Task brief: Determine how many lines in the data below contain "things" and write only that number.

Plain-text document sources:
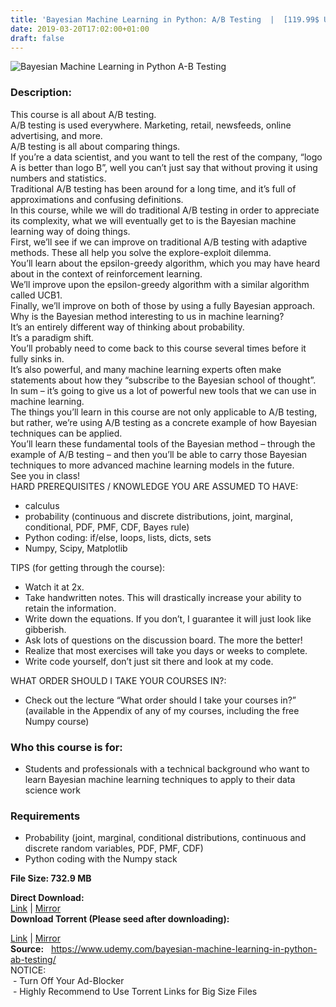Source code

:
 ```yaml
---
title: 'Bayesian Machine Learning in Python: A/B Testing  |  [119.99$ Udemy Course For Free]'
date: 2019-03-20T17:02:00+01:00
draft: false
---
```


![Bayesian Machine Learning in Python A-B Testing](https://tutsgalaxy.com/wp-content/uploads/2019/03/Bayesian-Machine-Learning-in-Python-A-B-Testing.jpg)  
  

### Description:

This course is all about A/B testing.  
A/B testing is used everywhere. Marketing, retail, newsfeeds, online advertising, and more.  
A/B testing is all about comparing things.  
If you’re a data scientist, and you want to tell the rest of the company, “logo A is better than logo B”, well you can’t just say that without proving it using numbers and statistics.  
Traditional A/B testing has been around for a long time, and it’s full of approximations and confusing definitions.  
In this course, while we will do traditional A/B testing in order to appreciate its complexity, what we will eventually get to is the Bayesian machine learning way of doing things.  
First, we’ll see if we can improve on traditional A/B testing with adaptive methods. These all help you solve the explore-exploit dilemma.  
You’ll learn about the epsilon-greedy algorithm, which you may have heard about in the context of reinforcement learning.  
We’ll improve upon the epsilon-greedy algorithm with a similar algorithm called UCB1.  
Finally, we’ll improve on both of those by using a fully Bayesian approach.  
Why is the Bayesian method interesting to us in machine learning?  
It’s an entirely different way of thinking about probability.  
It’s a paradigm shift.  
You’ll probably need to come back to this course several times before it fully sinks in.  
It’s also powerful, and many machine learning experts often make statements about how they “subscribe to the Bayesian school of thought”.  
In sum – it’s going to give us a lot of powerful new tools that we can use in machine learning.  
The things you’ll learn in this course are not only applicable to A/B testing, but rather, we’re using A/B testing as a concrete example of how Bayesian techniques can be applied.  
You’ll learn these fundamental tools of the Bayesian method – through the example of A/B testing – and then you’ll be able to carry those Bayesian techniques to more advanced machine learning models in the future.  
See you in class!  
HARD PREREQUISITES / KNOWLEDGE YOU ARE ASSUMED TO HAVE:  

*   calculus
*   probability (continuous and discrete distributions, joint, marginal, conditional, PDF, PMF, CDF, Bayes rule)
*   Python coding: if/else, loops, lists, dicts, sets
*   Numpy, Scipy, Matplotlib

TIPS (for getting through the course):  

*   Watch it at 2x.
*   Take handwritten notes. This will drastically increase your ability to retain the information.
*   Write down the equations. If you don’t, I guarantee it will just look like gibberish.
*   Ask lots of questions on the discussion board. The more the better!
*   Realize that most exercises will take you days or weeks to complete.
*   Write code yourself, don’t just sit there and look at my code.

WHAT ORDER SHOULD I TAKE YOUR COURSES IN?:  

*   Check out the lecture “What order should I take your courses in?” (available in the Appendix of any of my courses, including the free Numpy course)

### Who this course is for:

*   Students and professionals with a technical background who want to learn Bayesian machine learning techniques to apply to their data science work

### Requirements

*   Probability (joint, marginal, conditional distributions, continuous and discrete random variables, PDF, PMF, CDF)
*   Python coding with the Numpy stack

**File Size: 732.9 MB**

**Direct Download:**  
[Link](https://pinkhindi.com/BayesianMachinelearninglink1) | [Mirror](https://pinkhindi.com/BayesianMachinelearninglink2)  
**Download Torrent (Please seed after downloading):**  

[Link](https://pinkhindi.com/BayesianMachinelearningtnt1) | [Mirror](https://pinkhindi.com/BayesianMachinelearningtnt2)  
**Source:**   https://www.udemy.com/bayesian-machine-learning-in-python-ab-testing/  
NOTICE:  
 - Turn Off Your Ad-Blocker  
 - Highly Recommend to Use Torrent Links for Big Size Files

==

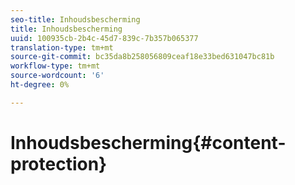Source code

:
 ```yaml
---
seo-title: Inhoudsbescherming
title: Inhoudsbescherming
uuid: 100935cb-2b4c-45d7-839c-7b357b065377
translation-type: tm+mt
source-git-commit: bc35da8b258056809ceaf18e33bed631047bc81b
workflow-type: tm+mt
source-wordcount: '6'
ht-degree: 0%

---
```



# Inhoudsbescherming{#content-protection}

==

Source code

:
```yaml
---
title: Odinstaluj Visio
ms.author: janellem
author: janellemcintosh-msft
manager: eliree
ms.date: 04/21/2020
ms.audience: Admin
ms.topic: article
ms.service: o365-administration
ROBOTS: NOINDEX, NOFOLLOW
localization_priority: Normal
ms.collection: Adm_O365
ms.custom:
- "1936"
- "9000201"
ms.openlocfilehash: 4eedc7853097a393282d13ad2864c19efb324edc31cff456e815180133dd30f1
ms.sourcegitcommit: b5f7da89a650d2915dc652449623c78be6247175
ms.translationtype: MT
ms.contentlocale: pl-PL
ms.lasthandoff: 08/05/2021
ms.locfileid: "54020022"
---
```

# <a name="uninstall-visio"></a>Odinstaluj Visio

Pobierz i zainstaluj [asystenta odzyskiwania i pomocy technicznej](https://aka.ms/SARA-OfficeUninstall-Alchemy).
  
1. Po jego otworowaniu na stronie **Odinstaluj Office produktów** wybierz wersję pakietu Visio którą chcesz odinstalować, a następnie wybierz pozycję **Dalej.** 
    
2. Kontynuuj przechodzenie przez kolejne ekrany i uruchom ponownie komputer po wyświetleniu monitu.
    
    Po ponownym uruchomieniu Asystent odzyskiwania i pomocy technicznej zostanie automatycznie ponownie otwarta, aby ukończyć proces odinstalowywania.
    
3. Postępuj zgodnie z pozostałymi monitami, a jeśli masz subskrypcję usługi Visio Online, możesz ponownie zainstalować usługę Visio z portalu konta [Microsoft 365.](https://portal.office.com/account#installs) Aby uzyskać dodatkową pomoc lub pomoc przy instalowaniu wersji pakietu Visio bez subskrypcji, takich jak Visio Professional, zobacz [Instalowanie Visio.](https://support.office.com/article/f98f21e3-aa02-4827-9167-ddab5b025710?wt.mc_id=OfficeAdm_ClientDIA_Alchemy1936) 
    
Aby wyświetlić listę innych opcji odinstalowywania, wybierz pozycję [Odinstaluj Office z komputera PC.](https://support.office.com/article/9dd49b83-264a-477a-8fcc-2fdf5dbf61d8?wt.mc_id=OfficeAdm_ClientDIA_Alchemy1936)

Task output: 3